■ **Problem**
I would like every line of the records below that contains the word "trailing" copied.

================

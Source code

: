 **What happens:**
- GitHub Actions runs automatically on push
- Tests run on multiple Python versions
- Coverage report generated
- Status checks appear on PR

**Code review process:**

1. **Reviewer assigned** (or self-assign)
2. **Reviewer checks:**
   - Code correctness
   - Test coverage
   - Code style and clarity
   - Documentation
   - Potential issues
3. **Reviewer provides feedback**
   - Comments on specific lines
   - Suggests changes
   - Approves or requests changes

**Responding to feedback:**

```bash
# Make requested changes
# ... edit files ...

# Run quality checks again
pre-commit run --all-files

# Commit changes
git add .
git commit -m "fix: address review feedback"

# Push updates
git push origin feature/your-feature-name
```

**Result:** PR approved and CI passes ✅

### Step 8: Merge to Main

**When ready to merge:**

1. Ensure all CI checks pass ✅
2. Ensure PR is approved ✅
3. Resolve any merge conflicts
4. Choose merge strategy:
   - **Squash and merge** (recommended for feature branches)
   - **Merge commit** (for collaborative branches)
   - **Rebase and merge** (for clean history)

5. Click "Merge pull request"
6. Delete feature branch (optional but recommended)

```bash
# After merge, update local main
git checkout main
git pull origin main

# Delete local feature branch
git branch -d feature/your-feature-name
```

================

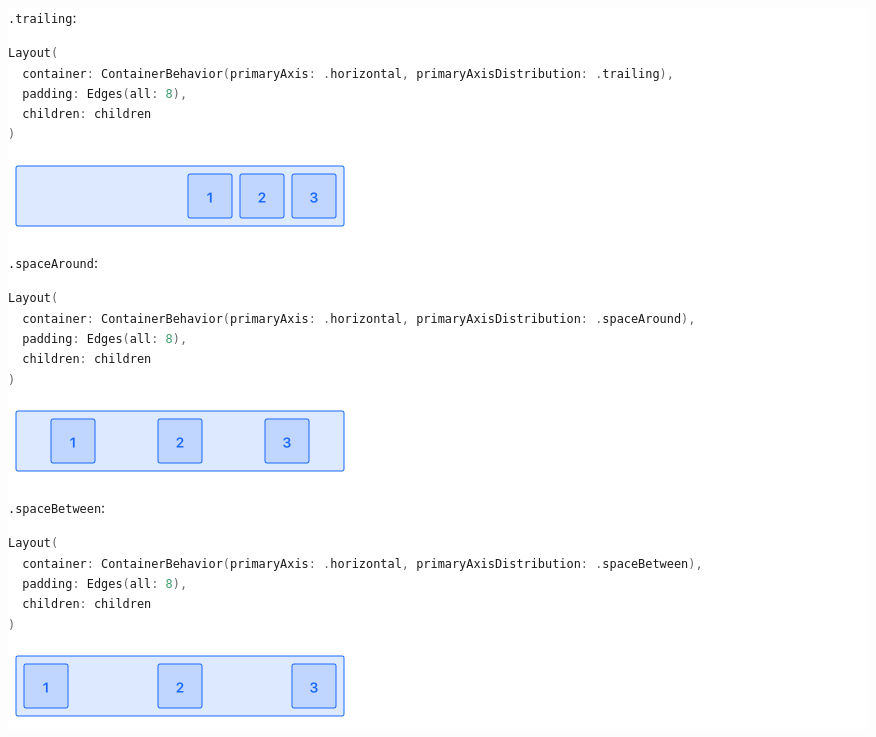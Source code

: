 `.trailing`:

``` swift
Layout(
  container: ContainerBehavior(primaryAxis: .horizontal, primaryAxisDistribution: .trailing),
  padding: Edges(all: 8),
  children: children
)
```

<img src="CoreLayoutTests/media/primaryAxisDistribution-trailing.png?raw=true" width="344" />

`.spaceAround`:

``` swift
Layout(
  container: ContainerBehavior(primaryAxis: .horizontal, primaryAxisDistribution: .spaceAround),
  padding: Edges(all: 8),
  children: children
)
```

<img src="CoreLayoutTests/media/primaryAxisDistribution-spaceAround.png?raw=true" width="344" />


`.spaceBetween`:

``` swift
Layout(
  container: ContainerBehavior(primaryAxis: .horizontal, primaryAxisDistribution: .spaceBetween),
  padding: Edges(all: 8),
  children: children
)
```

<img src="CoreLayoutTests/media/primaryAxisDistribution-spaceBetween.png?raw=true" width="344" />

================

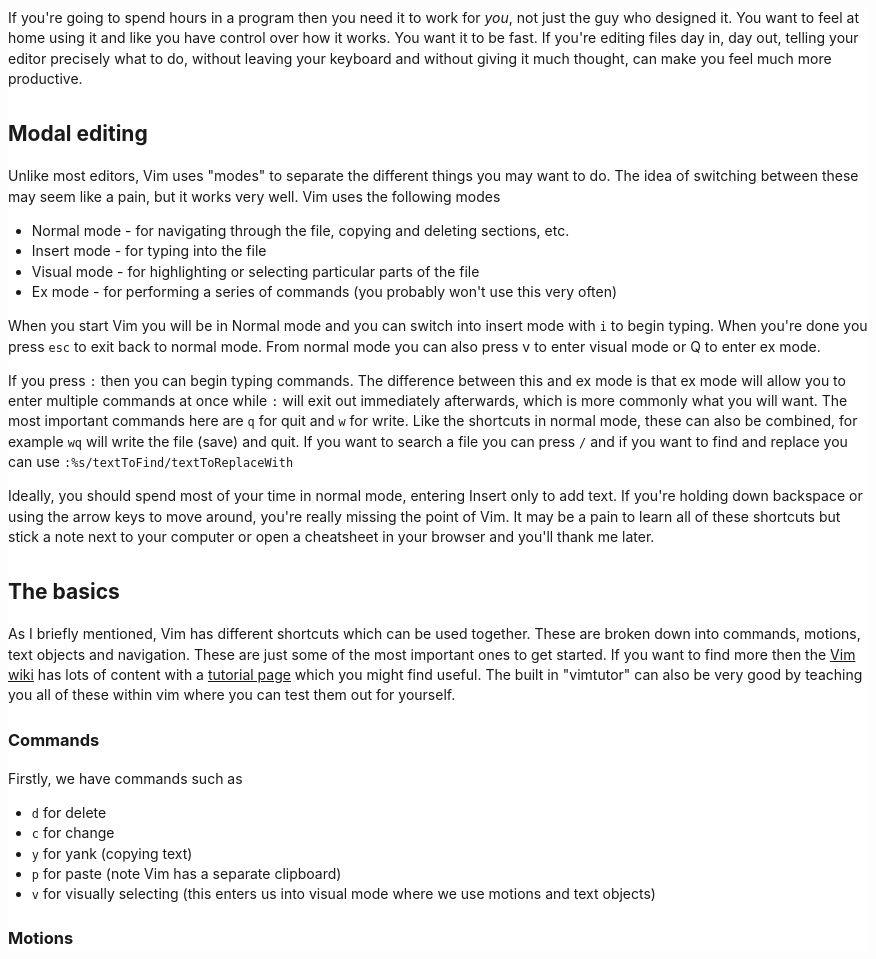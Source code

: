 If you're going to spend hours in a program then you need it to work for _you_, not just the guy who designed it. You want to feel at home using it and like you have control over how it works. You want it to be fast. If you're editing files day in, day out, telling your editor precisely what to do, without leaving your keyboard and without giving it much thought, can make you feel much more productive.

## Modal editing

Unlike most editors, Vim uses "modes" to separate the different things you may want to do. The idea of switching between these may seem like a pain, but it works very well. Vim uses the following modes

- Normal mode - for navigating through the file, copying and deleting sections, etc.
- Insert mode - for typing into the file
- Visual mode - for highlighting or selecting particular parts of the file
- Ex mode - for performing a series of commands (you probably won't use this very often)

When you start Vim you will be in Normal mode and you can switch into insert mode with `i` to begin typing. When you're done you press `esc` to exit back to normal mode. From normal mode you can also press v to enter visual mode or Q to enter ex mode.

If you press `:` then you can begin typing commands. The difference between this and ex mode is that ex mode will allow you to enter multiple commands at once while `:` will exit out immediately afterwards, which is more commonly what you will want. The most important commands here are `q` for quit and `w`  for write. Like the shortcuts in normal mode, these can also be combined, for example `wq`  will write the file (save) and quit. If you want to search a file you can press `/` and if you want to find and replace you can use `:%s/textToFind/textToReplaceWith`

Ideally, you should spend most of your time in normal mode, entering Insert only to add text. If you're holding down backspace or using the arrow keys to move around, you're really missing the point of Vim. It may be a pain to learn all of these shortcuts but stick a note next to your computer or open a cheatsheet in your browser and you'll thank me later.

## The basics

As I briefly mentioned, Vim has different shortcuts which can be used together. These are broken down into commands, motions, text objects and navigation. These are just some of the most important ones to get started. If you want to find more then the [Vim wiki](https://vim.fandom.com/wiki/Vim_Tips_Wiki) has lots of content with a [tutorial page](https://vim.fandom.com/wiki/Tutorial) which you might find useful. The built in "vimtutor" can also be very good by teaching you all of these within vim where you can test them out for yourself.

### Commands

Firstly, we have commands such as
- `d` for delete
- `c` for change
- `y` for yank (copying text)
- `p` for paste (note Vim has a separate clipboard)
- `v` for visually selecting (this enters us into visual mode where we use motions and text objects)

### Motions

================

■ **Answer space**
: `.trailing`:
  container: ContainerBehavior(primaryAxis: .horizontal, primaryAxisDistribution: .trailing),
<img src="CoreLayoutTests/media/primaryAxisDistribution-trailing.png?raw=true" width="344" />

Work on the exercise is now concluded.